■ **WORK REQUEST**: Your answer should be each line of the entries that contains the word "linearized", copied in full.

Stored data entries
□ □ □

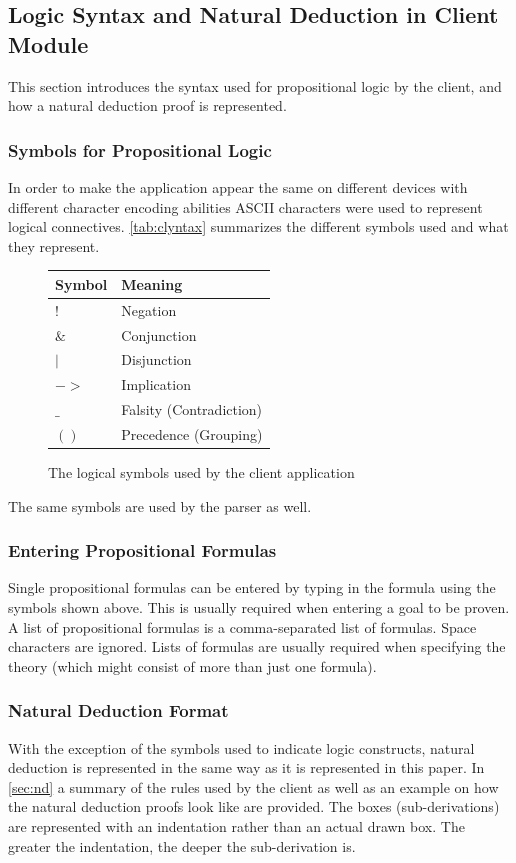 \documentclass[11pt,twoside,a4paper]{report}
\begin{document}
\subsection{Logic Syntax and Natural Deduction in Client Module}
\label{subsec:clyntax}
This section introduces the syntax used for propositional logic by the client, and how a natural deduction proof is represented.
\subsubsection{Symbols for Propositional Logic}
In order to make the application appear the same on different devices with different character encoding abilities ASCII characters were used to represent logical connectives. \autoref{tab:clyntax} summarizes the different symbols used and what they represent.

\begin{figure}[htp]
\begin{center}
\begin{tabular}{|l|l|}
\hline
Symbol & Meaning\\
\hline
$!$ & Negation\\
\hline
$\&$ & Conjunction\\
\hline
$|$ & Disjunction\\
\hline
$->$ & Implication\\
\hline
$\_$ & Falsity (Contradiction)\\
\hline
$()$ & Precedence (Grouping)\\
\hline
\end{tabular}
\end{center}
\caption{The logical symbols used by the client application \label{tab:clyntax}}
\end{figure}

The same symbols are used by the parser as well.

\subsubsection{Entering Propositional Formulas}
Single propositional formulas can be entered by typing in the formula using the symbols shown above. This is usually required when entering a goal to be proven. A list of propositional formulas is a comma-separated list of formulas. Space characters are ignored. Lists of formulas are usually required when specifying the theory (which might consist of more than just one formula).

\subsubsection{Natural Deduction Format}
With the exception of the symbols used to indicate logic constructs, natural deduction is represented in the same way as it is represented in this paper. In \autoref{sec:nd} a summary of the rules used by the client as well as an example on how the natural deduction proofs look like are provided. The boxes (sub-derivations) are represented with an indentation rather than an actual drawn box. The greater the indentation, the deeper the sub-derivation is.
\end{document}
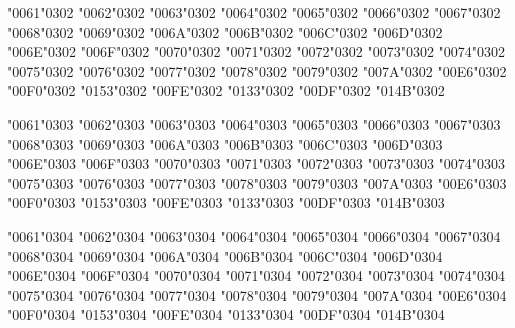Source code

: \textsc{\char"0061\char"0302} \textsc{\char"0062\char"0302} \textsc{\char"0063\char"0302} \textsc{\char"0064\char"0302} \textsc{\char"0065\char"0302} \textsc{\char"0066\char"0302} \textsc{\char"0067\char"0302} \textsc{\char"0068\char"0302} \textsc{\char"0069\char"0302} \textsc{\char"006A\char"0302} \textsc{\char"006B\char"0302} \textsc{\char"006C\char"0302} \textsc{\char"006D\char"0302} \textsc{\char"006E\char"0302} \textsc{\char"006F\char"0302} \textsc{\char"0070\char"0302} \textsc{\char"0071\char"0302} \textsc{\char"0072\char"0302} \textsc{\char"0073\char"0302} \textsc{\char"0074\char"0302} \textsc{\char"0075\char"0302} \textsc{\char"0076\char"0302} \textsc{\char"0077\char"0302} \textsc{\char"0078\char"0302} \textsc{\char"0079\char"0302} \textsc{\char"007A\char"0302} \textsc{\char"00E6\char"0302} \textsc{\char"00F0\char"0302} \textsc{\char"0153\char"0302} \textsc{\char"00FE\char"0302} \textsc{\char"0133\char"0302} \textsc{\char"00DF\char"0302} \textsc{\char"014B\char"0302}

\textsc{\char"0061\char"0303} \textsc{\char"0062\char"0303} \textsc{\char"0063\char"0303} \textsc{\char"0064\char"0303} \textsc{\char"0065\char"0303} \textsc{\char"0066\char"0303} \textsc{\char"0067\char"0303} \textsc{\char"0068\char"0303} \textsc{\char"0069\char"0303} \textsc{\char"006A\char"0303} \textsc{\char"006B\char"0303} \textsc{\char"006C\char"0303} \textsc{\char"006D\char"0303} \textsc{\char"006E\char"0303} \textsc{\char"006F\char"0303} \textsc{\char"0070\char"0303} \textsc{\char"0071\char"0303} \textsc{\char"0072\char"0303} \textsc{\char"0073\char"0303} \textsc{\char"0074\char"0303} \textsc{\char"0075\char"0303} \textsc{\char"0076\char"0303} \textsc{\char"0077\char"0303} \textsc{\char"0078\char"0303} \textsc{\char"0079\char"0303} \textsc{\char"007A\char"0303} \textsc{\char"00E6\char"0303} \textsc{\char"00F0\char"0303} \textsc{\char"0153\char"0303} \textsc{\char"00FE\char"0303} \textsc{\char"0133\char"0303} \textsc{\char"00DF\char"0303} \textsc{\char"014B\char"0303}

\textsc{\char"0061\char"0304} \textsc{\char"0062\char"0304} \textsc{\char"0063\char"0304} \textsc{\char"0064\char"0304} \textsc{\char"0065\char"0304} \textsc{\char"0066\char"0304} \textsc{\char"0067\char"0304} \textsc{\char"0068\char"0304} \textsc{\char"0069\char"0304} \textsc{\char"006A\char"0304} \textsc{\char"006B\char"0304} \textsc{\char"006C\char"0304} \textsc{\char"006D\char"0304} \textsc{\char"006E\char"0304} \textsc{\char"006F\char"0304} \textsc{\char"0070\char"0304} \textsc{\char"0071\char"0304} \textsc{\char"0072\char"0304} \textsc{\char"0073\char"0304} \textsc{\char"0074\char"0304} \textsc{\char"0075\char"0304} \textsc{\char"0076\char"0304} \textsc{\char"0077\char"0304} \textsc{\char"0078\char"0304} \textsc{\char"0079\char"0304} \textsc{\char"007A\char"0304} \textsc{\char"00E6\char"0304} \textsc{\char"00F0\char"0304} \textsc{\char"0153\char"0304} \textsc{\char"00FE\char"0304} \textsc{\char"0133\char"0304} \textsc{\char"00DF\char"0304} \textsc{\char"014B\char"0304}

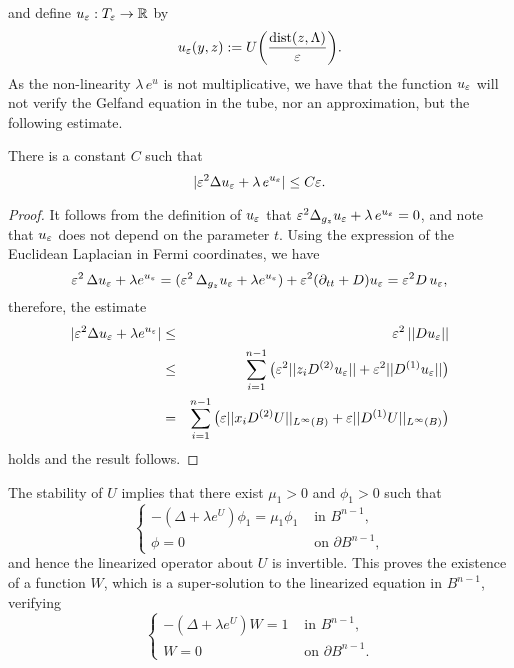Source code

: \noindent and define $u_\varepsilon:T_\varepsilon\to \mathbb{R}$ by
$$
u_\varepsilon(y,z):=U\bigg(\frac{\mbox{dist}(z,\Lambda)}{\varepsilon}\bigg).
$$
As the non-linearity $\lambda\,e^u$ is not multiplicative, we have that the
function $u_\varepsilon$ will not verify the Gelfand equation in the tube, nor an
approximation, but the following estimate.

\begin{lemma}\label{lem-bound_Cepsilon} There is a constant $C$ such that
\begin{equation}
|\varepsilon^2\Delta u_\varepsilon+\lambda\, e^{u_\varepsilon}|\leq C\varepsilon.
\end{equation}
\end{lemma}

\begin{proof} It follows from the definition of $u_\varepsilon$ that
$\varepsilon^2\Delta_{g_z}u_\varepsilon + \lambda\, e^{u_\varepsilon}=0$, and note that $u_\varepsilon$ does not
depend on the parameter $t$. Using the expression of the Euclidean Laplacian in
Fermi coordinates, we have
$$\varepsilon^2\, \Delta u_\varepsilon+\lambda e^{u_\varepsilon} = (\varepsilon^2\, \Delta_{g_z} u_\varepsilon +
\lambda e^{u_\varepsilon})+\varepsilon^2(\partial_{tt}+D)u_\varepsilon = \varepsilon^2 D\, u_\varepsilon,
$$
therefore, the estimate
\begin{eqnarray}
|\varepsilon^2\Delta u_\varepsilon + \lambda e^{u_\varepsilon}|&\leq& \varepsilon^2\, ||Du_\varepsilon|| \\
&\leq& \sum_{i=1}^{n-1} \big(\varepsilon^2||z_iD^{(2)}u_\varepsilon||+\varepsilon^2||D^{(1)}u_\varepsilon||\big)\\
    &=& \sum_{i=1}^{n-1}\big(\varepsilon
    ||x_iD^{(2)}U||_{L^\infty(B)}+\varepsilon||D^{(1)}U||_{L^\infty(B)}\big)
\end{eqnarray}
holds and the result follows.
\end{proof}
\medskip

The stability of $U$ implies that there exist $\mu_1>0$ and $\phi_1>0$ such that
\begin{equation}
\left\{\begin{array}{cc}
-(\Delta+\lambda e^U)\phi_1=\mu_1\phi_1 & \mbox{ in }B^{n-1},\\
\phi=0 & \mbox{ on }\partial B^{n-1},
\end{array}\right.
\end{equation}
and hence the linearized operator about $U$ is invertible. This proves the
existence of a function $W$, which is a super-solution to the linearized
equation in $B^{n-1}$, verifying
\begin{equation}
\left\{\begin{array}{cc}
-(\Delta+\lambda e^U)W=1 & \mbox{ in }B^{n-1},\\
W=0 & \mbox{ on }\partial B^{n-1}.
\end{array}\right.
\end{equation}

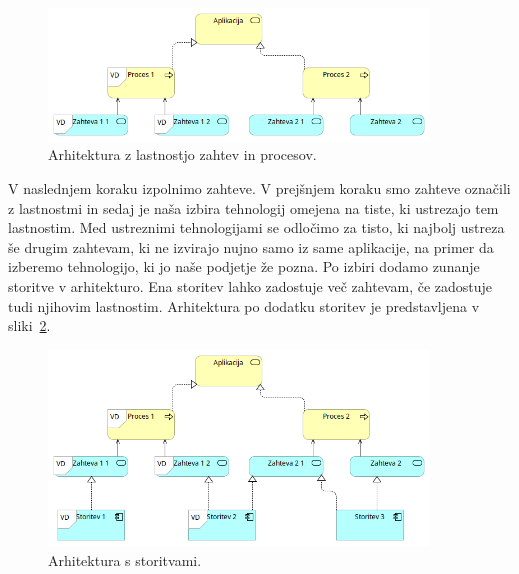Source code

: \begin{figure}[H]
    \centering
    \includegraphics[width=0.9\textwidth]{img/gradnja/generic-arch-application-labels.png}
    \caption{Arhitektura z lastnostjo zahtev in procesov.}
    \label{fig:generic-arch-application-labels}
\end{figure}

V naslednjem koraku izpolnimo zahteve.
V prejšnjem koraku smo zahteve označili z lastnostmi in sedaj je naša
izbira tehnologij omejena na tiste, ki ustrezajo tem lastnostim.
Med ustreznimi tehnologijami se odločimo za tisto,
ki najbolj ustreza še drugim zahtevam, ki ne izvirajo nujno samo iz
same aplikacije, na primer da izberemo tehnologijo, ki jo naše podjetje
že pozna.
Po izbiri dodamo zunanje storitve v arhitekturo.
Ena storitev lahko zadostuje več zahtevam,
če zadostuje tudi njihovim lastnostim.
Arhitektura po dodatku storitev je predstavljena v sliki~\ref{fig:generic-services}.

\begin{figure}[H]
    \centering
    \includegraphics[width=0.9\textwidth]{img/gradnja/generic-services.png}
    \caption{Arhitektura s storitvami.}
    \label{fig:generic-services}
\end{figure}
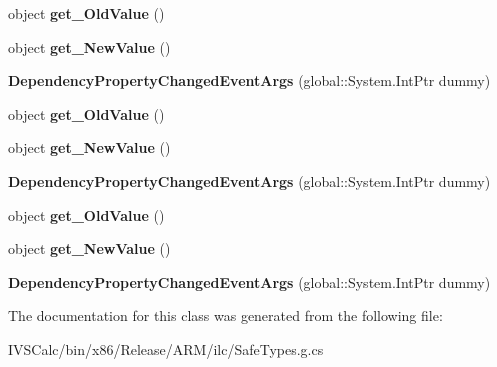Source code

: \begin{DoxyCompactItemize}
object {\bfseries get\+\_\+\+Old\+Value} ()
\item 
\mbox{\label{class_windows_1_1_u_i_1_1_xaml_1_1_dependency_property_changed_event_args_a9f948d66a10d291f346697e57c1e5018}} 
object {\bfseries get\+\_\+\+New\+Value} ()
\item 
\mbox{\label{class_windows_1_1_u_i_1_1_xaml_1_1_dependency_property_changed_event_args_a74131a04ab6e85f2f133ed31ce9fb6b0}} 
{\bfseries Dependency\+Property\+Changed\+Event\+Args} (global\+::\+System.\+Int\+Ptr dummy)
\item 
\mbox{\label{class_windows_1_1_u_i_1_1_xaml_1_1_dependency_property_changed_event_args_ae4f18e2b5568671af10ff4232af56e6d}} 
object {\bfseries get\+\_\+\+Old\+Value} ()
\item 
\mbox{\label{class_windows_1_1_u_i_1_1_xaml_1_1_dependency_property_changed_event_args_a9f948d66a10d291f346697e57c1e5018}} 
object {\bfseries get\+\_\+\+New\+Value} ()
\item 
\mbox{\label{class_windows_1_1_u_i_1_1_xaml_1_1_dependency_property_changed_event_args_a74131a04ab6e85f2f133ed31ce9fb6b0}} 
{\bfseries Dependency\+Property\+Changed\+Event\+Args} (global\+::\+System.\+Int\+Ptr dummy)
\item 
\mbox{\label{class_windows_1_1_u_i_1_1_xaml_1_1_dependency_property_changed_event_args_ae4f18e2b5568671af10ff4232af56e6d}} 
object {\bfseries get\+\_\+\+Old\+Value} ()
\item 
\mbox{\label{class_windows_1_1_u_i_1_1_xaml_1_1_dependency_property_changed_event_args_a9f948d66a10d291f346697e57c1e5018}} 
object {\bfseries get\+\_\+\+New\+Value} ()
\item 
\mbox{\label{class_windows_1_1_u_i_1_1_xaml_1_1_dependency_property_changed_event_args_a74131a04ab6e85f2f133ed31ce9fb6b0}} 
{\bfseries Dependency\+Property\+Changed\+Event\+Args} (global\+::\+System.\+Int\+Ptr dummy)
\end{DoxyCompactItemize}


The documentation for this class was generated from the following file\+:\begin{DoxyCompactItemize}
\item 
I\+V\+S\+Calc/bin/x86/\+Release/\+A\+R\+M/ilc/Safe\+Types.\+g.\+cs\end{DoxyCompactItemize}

□ □ □

■ **ANSWER SPACE**:
and hence the linearized operator about $U$ is invertible. This proves the
existence of a function $W$, which is a super-solution to the linearized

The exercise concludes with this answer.